Directions for the data below: repeat exactly the lines from the one with "simple neural network" through the one with "- exponential decay", both included, and omit all pictures.

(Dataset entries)

------------------------------------------------------------

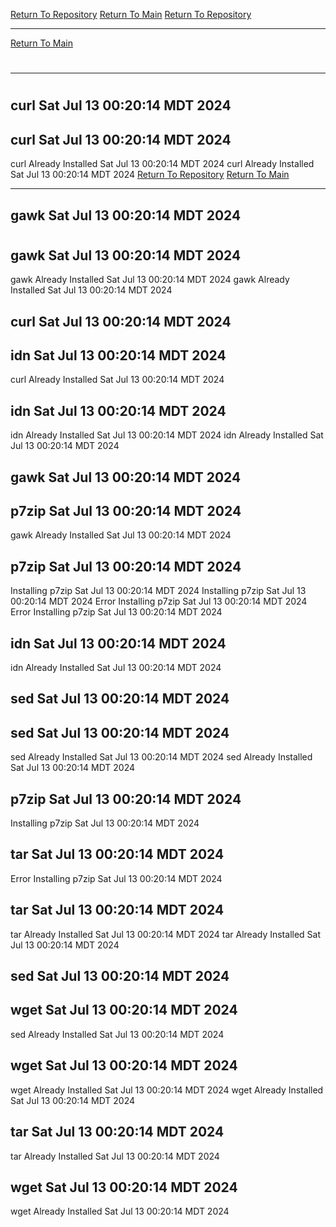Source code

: [Return To Repository](https://github.com/DigitalWarrior/piholeparser/)
[Return To Main](https://github.com/DigitalWarrior/piholeparser/blob/master/RecentRunLogs/Mainlog.md)
[Return To Repository](https://github.com/DigitalWarrior/piholeparser/)
____________________________________
[Return To Main](https://github.com/DigitalWarrior/piholeparser/blob/master/RecentRunLogs/Mainlog.md)
# 
____________________________________
# 
## curl Sat Jul 13 00:20:14 MDT 2024
## curl Sat Jul 13 00:20:14 MDT 2024
curl Already Installed Sat Jul 13 00:20:14 MDT 2024
curl Already Installed Sat Jul 13 00:20:14 MDT 2024
[Return To Repository](https://github.com/DigitalWarrior/piholeparser/)
[Return To Main](https://github.com/DigitalWarrior/piholeparser/blob/master/RecentRunLogs/Mainlog.md)
____________________________________
## gawk Sat Jul 13 00:20:14 MDT 2024
# 
## gawk Sat Jul 13 00:20:14 MDT 2024
gawk Already Installed Sat Jul 13 00:20:14 MDT 2024
gawk Already Installed Sat Jul 13 00:20:14 MDT 2024
## curl Sat Jul 13 00:20:14 MDT 2024
## idn Sat Jul 13 00:20:14 MDT 2024
curl Already Installed Sat Jul 13 00:20:14 MDT 2024
## idn Sat Jul 13 00:20:14 MDT 2024
idn Already Installed Sat Jul 13 00:20:14 MDT 2024
idn Already Installed Sat Jul 13 00:20:14 MDT 2024
## gawk Sat Jul 13 00:20:14 MDT 2024
## p7zip Sat Jul 13 00:20:14 MDT 2024
gawk Already Installed Sat Jul 13 00:20:14 MDT 2024
## p7zip Sat Jul 13 00:20:14 MDT 2024
Installing p7zip Sat Jul 13 00:20:14 MDT 2024
Installing p7zip Sat Jul 13 00:20:14 MDT 2024
Error Installing p7zip Sat Jul 13 00:20:14 MDT 2024
Error Installing p7zip Sat Jul 13 00:20:14 MDT 2024
## idn Sat Jul 13 00:20:14 MDT 2024
idn Already Installed Sat Jul 13 00:20:14 MDT 2024
## sed Sat Jul 13 00:20:14 MDT 2024
## sed Sat Jul 13 00:20:14 MDT 2024
sed Already Installed Sat Jul 13 00:20:14 MDT 2024
sed Already Installed Sat Jul 13 00:20:14 MDT 2024
## p7zip Sat Jul 13 00:20:14 MDT 2024
Installing p7zip Sat Jul 13 00:20:14 MDT 2024
## tar Sat Jul 13 00:20:14 MDT 2024
Error Installing p7zip Sat Jul 13 00:20:14 MDT 2024
## tar Sat Jul 13 00:20:14 MDT 2024
tar Already Installed Sat Jul 13 00:20:14 MDT 2024
tar Already Installed Sat Jul 13 00:20:14 MDT 2024
## sed Sat Jul 13 00:20:14 MDT 2024
## wget Sat Jul 13 00:20:14 MDT 2024
sed Already Installed Sat Jul 13 00:20:14 MDT 2024
## wget Sat Jul 13 00:20:14 MDT 2024
wget Already Installed Sat Jul 13 00:20:14 MDT 2024
wget Already Installed Sat Jul 13 00:20:14 MDT 2024
## tar Sat Jul 13 00:20:14 MDT 2024
tar Already Installed Sat Jul 13 00:20:14 MDT 2024
## wget Sat Jul 13 00:20:14 MDT 2024
wget Already Installed Sat Jul 13 00:20:14 MDT 2024
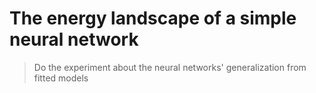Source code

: # The energy landscape of a simple neural network

> Do the experiment about the neural networks' generalization from fitted models

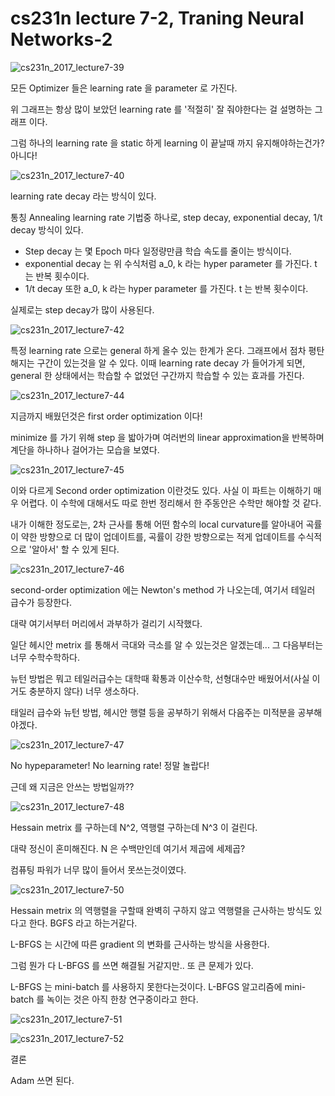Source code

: # cs231n lecture 7-2, Traning Neural Networks-2



![cs231n_2017_lecture7-39](A:/desktop/TIL/images/cs231n_2017_lecture7-39.jpg)

모든 Optimizer 들은 learning rate 을 parameter 로 가진다.

위 그래프는 항상 많이 보았던 learning rate 를 '적절히' 잘 줘야한다는 걸 설명하는 그래프 이다.

그럼 하나의 learning rate 을 static 하게 learning 이 끝날때 까지 유지해야하는건가? 아니다!

![cs231n_2017_lecture7-40](A:/desktop/TIL/images/cs231n_2017_lecture7-40.jpg)

learning rate decay 라는 방식이 있다.

통칭  Annealing learning rate 기법중 하나로, step decay, exponential decay, 1/t decay 방식이 있다.

- Step decay 는 몇 Epoch 마다 일정량만큼 학습 속도를 줄이는 방식이다. 
- exponential decay 는 위 수식처럼 a_0, k 라는 hyper parameter 를 가진다. t 는 반복 횟수이다.
- 1/t decay 또한 a_0, k 라는 hyper parameter 를 가진다. t 는 반복 횟수이다.



실제로는 step decay가 많이 사용된다.

![cs231n_2017_lecture7-42](A:/desktop/TIL/images/cs231n_2017_lecture7-42.jpg)

특정 learning rate 으로는 general 하게 올수 있는 한계가 온다. 그래프에서 점차 평탄해지는 구간이 있는것을 알 수 있다. 이때 learning rate decay 가 들어가게 되면, general 한 상태에서는 학습할 수 없었던 구간까지 학습할 수 있는 효과를 가진다.



![cs231n_2017_lecture7-44](A:/desktop/TIL/images/cs231n_2017_lecture7-44.jpg)

지금까지 배웠던것은 first order optimization 이다!

minimize 를 가기 위해 step 을 밟아가며 여러번의 linear approximation을 반복하며 계단을 하나하나 걸어가는 모습을 보였다.

![cs231n_2017_lecture7-45](A:/desktop/TIL/images/cs231n_2017_lecture7-45.jpg)



이와 다르게 Second order optimization 이란것도 있다. 사실 이 파트는 이해하기 매우 어렵다. 이 수학에 대해서도 따로 한번 정리해서 한 주동안은 수학만 해야할 것 같다.

내가 이해한 정도로는, 2차 근사를 통해 어떤 함수의 local curvature를 알아내어 곡률이 약한 방향으로 더 많이 업데이트를, 곡률이 강한 방향으로는 적게 업데이트를 수식적으로 '알아서' 할 수 있게 된다.



![cs231n_2017_lecture7-46](A:/desktop/TIL/images/cs231n_2017_lecture7-46.jpg)

second-order optimization 에는 Newton's method 가 나오는데, 여기서 테일러 급수가 등장한다.

대략 여기서부터 머리에서 과부하가 걸리기 시작했다.

일단 헤시안 metrix 를 통해서 극대와 극소를 알 수 있는것은 알겠는데... 그 다음부터는 너무 수학수학하다.

뉴턴 방법은 뭐고 테일러급수는 대학때 확통과 이산수학, 선형대수만 배웠어서(사실 이거도 충분하지 않다) 너무 생소하다.

태일러 급수와 뉴턴 방법, 헤시안 행렬 등을 공부하기 위해서 다음주는 미적분을 공부해야겠다.



![cs231n_2017_lecture7-47](A:/desktop/TIL/images/cs231n_2017_lecture7-47.jpg)

No hypeparameter! No learning rate! 정말 놀랍다!

근데 왜 지금은 안쓰는 방법일까??



![cs231n_2017_lecture7-48](A:/desktop/TIL/images/cs231n_2017_lecture7-48.jpg)



Hessain metrix 를 구하는데 N^2, 역행렬 구하는데 N^3 이 걸린다.

대략 정신이 혼미해진다. N 은 수백만인데 여기서 제곱에 세제곱?

컴퓨팅 파워가 너무 많이 들어서 못쓰는것이였다.





![cs231n_2017_lecture7-50](A:/desktop/TIL/images/cs231n_2017_lecture7-50.jpg)



Hessain metrix 의 역행렬을 구할때 완벽히 구하지 않고 역행렬을 근사하는 방식도 있다고 한다. BGFS 라고 하는거같다.

L-BFGS 는 시간에 따른 gradient 의 변화를 근사하는 방식을 사용한다. 

그럼 뭔가 다 L-BFGS 를 쓰면 해결될 거같지만.. 또 큰 문제가 있다.

L-BFGS 는 mini-batch 를 사용하지 못한다는것이다. L-BFGS 알고리즘에 mini-batch 를 녹이는 것은 아직 한창 연구중이라고 한다.



![cs231n_2017_lecture7-51](A:/desktop/TIL/images/cs231n_2017_lecture7-51.jpg)

![cs231n_2017_lecture7-52](A:/desktop/TIL/images/cs231n_2017_lecture7-52.jpg)

결론

Adam 쓰면 된다.

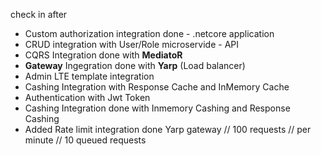 check in after 
- Custom authorization integration done - .netcore application
- CRUD integration with User/Role microservide - API 
- CQRS Integration done with **MediatoR**
- **Gateway** Ingegration done with **Yarp** (Load balancer)
- Admin LTE template integration
- Cashing Integration with Response Cache and InMemory Cache
- Authentication with Jwt Token
- Cashing Integration done with Inmemory Cashing and Response Cashing
- Added Rate limit integration done Yarp gateway // 100 requests // per minute // 10 queued requests
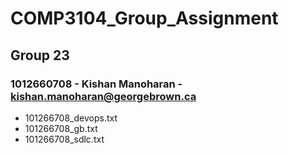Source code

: # COMP3104_Group_Assignment

## Group 23

### 1012660708 - Kishan Manoharan - kishan.manoharan@georgebrown.ca

- 101266708_devops.txt
- 101266708_gb.txt
- 101266708_sdlc.txt
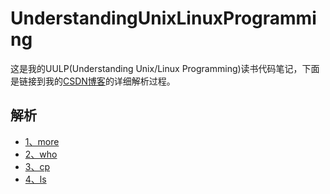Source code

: # UnderstandingUnixLinuxProgramming
这是我的UULP(Understanding Unix/Linux Programming)读书代码笔记，下面是链接到我的[CSDN博客](https://blog.csdn.net/revendell/category_10126099.html)的详细解析过程。
## 解析
- [1、more](https://blog.csdn.net/Revendell/article/details/108066931)<br>
- [2、who](https://blog.csdn.net/Revendell/article/details/108090445)<br>
- [3、cp](https://mp.csdn.net/console/editor/html/108112491)<br>
- [4、ls](https://blog.csdn.net/Revendell/article/details/108209679)<br>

------------------------------------------------------------

_EXPECTED OUTPUT_
: # The energy landscape of a simple neural network

> Do the experiment about the neural networks' generalization from fitted models

Source code

: # cs231n lecture 7-2, Traning Neural Networks-2



![cs231n_2017_lecture7-39](A:/desktop/TIL/images/cs231n_2017_lecture7-39.jpg)

모든 Optimizer 들은 learning rate 을 parameter 로 가진다.

위 그래프는 항상 많이 보았던 learning rate 를 '적절히' 잘 줘야한다는 걸 설명하는 그래프 이다.

그럼 하나의 learning rate 을 static 하게 learning 이 끝날때 까지 유지해야하는건가? 아니다!

![cs231n_2017_lecture7-40](A:/desktop/TIL/images/cs231n_2017_lecture7-40.jpg)

learning rate decay 라는 방식이 있다.

통칭  Annealing learning rate 기법중 하나로, step decay, exponential decay, 1/t decay 방식이 있다.

- Step decay 는 몇 Epoch 마다 일정량만큼 학습 속도를 줄이는 방식이다. 
- exponential decay 는 위 수식처럼 a_0, k 라는 hyper parameter 를 가진다. t 는 반복 횟수이다.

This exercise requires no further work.